Keduanya amat erat berkaitan dengan kemauan tanpa putus asa dari setiap wartawan secara individual. Kemauan ini tidak hanya dalam upaya untuk terus menulis karya jurnalistik, melainkan juga menelaah sebanyak mungkin bacaan tentang teknik jurnalistik yang disajikan dalam buku-buku panduan. Buku-buku ini, umpamanya, yang diterbitkan oleh Lembaga Pers Dr. Soetomo dan penerbit-penerbit lain.

Instink “mencium berita” akan semakin tajam bila wartawan tidak henti-hentinya membuat laporan tentang setiap peristiwa atau masalah yang menjadi pembicaraan banyak orang. Dari cara redaksi memuat laporan wartawan tersebut, lambat laun akan diketahui –laporan seperti apa yang diminati oleh redaksi, dengan mengamati berapa kolom dan seberapa panjang laporan itu dimuat dalam media pers tersebut.

Laporan itu akan semakin menarik, baik bagi redaksi maupun bagi khalayak pembaca, pendengar, dan penonton, apabila bahan laporan itu merupakan masalah atau peristiwa yang diperhatikan atau diperbincangkan oleh publik karena masalah atau peristiwa itu berhubungan dengan kepentingan kehidupan mereka.

Tentang “rasa percaya diri dalam menyusun karya jurnalistik” akan dengan sendirinya berkembang bila wartawan tidak bosan-bosannya mengirimkan atau menyerahkan karya jurnalistik ke redaksi media pers, walaupun sekali-sekali karya itu tidak dapat dimuat. Bila tidak dimuat, sebaiknya ditanyakan kepada redaksi tentang alasan penolakan pemuatan itu sebagai bahan pelajaran untuk memperbaiki mutu karya jurnalistiknya.

Alangkah baiknya jika wartawan juga dari waktu ke waktu “masuk ke ruang kelas” pelatihan jurnalistik praktis, seperti yang diselenggarakan oleh Lembaga Pers Dr. Soetomo (LPDS) di Jakarta atau LP3Y di Yogyakarta.
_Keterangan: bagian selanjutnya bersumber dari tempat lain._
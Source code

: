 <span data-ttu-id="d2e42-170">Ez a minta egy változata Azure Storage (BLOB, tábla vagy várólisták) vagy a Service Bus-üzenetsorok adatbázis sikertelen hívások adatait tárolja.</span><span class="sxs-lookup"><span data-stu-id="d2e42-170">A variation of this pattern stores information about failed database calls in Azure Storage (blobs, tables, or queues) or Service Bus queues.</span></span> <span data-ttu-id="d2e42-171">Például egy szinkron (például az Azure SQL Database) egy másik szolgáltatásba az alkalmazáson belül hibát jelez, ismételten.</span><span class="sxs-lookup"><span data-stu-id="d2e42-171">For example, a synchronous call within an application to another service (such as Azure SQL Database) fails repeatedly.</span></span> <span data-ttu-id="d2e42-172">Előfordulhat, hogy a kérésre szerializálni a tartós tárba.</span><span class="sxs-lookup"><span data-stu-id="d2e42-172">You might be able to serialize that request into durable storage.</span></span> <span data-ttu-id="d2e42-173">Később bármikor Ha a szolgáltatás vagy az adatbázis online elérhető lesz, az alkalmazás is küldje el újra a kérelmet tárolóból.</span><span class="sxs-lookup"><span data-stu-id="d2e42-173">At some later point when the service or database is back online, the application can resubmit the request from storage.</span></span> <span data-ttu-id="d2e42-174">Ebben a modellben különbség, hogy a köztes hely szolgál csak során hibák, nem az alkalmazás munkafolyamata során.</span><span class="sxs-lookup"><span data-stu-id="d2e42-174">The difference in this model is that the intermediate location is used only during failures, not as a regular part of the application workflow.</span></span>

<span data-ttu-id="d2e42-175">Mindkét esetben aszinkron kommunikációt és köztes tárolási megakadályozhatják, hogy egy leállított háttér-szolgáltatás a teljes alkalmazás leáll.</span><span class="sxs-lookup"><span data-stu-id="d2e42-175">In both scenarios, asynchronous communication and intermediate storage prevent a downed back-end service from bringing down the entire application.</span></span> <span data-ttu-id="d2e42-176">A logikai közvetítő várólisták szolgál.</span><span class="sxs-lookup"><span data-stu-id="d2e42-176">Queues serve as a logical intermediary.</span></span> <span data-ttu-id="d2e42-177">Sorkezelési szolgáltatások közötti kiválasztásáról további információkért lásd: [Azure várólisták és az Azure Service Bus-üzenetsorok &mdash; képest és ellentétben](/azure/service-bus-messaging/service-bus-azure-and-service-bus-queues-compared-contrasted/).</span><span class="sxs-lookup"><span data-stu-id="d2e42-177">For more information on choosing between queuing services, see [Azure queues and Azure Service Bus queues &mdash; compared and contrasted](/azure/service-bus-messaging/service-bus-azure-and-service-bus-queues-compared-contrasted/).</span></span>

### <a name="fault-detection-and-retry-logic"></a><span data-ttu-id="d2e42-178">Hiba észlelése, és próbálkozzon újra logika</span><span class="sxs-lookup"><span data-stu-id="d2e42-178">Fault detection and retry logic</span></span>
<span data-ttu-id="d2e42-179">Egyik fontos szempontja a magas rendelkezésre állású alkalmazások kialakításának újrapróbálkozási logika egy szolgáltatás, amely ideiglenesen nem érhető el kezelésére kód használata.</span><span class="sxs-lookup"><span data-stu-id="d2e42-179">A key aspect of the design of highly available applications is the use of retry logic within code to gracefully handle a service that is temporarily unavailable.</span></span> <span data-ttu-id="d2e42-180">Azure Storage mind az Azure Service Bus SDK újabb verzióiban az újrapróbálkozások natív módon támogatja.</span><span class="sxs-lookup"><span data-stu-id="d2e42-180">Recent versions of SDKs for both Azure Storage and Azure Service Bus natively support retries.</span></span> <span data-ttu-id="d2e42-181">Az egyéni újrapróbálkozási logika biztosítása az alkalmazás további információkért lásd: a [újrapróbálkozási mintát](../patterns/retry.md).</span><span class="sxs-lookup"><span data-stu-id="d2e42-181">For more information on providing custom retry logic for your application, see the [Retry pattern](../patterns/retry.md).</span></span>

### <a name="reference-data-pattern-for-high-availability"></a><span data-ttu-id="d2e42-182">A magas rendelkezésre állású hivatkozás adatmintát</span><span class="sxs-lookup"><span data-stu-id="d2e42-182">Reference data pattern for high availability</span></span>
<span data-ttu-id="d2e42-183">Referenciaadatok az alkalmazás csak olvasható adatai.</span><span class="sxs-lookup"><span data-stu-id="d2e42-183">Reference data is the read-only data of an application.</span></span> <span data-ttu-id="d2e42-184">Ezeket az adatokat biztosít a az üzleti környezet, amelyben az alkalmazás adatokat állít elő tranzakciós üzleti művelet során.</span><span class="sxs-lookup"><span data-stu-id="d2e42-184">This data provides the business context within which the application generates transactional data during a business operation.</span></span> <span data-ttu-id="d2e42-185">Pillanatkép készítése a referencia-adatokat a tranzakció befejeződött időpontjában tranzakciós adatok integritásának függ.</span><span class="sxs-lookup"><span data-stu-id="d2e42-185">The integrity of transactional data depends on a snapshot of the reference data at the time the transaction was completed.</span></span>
Baik pula wartawan mengikuti diskusi dalam seminar atau lokakarya, seperti yang diselenggarakan oleh Dewan Pers, Lembaga Bantuan Hukum Pers (LBHPers), LPDS, Institut Studi Arus Informasi (ISAI), Lembaga Studi Pers dan Pembangunan (LSPP), serta media watch, atau organisasi-organisasi wartawan dan perusahaan pers.